Amounts owed to associated/affiliated companies

Enter the amounts of long-term and short-term debts owed to associated/affiliated companies (Chapter 1, §7, Accounting Act), excluding accounts payable balances.

Include, for example, any advance payments received from associated/affiliated companies, bills of exchange, and other debts, as well as accrued liabilities to associated/affiliated companies.

Amounts owed to shareholders Enter the long-term and short-term debt owed to shareholders and their family.
Accruals and deferred income

Enter the amounts of long-term and short-term accrued expenses and deferred income, which include, among others:

  • Rental income received in advance
  • Interest income
  • Periodised investment grants
  • Other deferred income
  • Performance-based wage expenses for the accounting period
  • Holiday pay expenses.

Other liabilities  

Examples include the following:

  • Long-term borrowing from pension insurance companies
  • Advances received 
  • Bills of exchange, debts to be paid back to employees
  • Short-term bills of exchange
  • Debt consisting of payroll withholding money
  • Debt consisting of employer’s health insurance contributions
  • Accounts payable
  • Bond debt
  • Debenture debt

If you are an insurance company or a pension insurance company, you must enter outbound payments you are responsible for as debt; and a balance-sheet reserve must also be entered as debt (within the meaning of the act on the valuation of property and assets, §2.3).

Debt also includes the payments received from those who join a utility grid (electric power, telecommunications, etc.) if the amounts have to be refunded to the customers upon termination of the utility contract (within the meaning of the act on the valuation of property and assets).

For purposes of Calculation of Net Worth, tax debt estimates within the meaning of Chapter 5, §18, Accounting Act, are not debt, so they are not entered as a debt in the Calculation of Net Worth. However, any tax debt booked for the same accounting period (accrual basis accounting) is always entered as a debt.

Subordinated loans taken  

Enter the total amount of capital loans taken out by the company (Chapter 12, §1, Limited Liability Companies Act).

For tax purposes, this type of loan is normally treated as external-source capital, i.e. as borrowed (cf. §2.3, Act on the valuation of property and assets).
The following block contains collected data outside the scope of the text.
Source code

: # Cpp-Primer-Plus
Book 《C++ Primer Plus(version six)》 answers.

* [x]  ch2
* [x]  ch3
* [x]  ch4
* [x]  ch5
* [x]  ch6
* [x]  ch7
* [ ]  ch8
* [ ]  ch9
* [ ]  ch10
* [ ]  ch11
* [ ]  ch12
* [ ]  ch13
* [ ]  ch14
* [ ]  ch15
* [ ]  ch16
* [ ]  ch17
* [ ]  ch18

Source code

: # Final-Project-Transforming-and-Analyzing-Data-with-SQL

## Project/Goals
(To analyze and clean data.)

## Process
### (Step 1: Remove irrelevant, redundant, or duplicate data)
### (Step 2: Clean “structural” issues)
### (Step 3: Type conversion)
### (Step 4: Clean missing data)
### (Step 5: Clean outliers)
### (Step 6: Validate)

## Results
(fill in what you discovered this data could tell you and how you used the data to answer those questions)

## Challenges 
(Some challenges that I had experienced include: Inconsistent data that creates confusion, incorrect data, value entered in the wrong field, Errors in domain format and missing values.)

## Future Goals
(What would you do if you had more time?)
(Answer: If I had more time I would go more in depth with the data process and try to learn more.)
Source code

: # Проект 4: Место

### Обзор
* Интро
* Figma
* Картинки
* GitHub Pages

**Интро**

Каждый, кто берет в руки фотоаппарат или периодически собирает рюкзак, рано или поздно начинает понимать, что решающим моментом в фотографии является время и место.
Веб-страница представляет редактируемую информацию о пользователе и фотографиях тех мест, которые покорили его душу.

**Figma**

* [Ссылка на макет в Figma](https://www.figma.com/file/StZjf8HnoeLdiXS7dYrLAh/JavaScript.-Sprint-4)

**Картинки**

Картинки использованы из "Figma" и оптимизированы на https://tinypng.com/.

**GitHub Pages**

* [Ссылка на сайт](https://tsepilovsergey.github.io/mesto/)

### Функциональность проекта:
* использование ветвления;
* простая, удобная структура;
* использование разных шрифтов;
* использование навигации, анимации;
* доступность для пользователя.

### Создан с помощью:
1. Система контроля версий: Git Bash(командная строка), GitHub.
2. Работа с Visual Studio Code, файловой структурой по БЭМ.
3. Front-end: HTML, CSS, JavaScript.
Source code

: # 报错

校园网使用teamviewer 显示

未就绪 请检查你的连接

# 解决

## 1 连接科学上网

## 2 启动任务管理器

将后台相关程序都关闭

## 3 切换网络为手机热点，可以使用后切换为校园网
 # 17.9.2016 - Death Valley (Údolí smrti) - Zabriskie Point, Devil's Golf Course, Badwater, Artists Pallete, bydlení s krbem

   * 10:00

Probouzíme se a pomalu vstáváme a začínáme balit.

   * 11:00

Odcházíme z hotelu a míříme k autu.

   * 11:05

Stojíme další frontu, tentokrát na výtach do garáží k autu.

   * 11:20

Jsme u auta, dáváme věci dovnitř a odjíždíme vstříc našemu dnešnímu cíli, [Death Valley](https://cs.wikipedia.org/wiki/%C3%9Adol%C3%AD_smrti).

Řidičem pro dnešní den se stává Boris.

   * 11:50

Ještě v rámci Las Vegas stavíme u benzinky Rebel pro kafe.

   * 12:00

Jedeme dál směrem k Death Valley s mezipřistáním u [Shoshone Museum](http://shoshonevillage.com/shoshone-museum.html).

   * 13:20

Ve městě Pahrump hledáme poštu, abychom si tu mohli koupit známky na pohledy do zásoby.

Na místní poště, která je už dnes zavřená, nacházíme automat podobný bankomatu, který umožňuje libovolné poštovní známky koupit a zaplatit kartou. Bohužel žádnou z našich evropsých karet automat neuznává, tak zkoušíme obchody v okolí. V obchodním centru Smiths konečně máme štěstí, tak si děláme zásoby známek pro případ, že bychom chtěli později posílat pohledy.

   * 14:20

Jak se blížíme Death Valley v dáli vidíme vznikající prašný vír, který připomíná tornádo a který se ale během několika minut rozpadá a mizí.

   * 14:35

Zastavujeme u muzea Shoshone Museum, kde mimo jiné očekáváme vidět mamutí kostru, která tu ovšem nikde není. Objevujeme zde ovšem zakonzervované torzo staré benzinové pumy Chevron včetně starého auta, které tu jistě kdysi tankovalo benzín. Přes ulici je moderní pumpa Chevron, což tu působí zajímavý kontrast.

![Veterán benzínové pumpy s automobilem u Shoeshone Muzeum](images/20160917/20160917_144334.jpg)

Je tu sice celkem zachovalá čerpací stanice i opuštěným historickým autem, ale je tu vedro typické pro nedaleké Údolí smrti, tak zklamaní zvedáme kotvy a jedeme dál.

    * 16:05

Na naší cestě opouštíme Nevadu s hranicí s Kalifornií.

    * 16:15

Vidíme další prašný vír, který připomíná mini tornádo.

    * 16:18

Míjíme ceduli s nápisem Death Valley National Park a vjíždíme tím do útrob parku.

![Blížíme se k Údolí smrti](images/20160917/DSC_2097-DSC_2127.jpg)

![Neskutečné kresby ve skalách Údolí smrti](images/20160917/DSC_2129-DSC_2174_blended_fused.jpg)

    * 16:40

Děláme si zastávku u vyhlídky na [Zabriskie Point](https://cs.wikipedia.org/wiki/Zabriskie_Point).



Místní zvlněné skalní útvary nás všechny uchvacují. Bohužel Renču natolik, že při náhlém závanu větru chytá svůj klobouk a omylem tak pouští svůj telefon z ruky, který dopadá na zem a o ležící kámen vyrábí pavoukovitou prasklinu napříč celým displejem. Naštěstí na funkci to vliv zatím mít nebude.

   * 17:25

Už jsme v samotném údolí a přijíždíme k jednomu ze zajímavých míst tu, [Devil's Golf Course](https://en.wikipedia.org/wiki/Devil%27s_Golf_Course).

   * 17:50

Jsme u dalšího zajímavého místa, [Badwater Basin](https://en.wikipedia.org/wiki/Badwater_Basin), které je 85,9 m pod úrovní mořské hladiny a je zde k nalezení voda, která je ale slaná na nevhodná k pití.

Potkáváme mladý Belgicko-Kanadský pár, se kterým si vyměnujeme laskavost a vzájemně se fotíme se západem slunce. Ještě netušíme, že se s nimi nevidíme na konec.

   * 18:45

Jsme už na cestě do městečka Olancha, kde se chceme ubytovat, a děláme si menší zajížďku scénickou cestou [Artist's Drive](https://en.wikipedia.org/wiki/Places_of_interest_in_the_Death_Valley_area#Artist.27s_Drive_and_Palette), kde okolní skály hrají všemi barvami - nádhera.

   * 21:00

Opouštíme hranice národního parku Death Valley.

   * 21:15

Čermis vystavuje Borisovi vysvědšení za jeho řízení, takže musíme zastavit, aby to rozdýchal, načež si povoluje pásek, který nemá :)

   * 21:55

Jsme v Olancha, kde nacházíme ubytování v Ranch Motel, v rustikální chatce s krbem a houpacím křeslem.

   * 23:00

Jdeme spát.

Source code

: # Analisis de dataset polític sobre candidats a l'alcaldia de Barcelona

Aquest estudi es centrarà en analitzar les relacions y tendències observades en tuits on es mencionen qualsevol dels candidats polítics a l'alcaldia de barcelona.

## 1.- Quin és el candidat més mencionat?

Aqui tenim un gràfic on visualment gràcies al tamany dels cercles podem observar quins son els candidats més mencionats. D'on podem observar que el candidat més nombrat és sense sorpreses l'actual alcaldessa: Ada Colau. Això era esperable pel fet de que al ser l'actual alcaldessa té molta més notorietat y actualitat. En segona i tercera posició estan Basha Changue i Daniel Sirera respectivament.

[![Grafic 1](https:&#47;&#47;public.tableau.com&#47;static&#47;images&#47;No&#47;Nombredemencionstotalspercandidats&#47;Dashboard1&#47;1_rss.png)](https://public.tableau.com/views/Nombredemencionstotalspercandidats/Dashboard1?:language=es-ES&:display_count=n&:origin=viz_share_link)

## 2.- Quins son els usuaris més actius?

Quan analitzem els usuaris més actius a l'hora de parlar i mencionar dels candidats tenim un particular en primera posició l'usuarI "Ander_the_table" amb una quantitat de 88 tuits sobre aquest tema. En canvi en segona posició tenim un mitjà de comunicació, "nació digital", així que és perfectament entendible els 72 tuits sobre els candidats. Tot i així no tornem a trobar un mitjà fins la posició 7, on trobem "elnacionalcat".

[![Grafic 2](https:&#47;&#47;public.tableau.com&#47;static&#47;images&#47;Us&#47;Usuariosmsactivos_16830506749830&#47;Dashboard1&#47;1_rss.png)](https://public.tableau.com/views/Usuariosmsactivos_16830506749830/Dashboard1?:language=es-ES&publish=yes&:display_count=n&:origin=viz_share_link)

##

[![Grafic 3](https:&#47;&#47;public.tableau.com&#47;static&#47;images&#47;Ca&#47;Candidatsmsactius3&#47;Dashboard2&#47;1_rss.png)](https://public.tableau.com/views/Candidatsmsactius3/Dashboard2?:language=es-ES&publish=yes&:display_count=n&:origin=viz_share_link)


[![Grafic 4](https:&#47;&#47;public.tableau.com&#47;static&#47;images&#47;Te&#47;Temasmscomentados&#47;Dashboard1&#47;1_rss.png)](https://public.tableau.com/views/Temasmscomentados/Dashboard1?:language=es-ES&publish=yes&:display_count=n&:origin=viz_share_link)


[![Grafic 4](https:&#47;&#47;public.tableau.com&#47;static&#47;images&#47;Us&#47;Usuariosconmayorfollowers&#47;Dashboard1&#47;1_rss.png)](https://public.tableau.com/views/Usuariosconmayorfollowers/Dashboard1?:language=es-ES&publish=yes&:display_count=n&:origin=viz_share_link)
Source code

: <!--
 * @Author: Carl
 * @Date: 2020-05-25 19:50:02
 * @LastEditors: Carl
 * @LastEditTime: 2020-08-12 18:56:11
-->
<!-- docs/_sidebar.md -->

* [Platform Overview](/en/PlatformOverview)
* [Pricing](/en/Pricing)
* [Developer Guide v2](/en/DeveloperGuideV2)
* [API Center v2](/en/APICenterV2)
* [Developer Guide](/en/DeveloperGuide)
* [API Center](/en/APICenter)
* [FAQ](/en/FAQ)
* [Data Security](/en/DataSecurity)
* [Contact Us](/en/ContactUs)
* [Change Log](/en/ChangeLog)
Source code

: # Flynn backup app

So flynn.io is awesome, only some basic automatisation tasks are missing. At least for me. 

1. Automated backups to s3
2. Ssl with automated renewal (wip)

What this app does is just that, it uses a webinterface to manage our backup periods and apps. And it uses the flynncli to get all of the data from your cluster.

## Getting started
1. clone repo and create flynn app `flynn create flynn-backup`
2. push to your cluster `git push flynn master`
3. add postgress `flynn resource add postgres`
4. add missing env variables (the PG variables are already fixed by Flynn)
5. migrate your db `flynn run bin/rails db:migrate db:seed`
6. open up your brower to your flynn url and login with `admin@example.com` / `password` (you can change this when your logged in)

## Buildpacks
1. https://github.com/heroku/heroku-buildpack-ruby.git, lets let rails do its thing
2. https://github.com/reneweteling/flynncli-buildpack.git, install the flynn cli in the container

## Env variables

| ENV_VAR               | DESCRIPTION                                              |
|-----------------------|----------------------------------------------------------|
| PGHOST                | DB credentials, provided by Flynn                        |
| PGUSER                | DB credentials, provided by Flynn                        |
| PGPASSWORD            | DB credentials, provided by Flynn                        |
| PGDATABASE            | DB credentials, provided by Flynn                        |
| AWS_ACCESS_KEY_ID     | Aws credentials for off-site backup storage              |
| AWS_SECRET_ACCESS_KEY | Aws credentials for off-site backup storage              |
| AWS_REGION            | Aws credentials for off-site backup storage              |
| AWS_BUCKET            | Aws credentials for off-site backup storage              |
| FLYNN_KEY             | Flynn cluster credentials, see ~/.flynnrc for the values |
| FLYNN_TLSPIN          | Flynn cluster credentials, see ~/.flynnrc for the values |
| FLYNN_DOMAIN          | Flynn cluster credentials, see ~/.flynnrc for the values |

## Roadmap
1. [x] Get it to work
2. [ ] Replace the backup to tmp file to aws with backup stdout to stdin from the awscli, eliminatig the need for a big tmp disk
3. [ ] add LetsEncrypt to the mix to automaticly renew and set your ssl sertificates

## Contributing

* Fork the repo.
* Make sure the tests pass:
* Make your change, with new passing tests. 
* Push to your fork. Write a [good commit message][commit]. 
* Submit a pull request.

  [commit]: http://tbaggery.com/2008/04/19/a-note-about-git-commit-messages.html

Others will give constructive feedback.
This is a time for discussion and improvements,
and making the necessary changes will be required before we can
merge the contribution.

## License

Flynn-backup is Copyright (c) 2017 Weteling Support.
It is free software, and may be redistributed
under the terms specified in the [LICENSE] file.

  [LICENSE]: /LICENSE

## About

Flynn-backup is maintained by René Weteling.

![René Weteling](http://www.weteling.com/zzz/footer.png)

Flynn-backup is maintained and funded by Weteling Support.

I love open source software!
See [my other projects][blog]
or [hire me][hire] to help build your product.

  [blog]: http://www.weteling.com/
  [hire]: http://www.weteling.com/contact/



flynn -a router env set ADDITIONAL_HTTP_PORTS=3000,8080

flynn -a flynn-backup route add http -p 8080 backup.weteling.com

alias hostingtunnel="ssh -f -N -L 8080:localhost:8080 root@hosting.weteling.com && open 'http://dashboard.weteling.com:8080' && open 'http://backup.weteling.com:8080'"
For this reason, it must be entered as a debt in the Calculation of Net Worth. 

Total liabilities

Sum total of the entries that represent debt.

Please note that the amount entered here is not necessarily the sum of “Total current liabilities” and “Total non-current liabilities” because they are from the company's accounting books whereas the amount entered here is based on tax accounting rules. 

Total current liabilities

Enter the book balance of your short-term debt. 

Total non-current liabilities

Enter the book balance of your long-term debt.

10 Auditor's report

Have the auditors given their report?

If a corporate entity has the obligation to have its financial statements audited, the Auditor's report must be enclosed to the tax return.

  • Tick “Yes” if the auditor has finished their audit work before the tax return is filed.
  • Tick “No” if the audit is not completed yet, but is going to be completed later.

If the audit is not completed by the due date of your tax return and Auditor's report is not yet available, you must deliver it to the Tax Administration within one month after the date of completion of the audit.

If you e-file, you can log on again later to add any further information or documents.

If you opt for paper filing, you must staple Form 63 to the Auditor's report and send it to:

Tax Administration
OCR Service – Corporate taxpayers’ tax returns
P.O. Box 200
FI-00052 VERO
FINLAND

Tick “No, because no auditor has been appointed under Chapter 2, §2, Auditing Act” if the corporate entity refrained from appointing an auditor under the provisions of the amended Act (Auditing Act 1141/2015) that concern small businesses.

Corporate entities are allowed to not appoint an auditor if only one (maximally one) of the following preconditions is fulfilled in the latest and the preceding accounting period:

  • Balance Sheet assets/liabilities exceed €100,000.
  • Net sales exceed €200,000.
  • Average number of people on the payroll is more than 3.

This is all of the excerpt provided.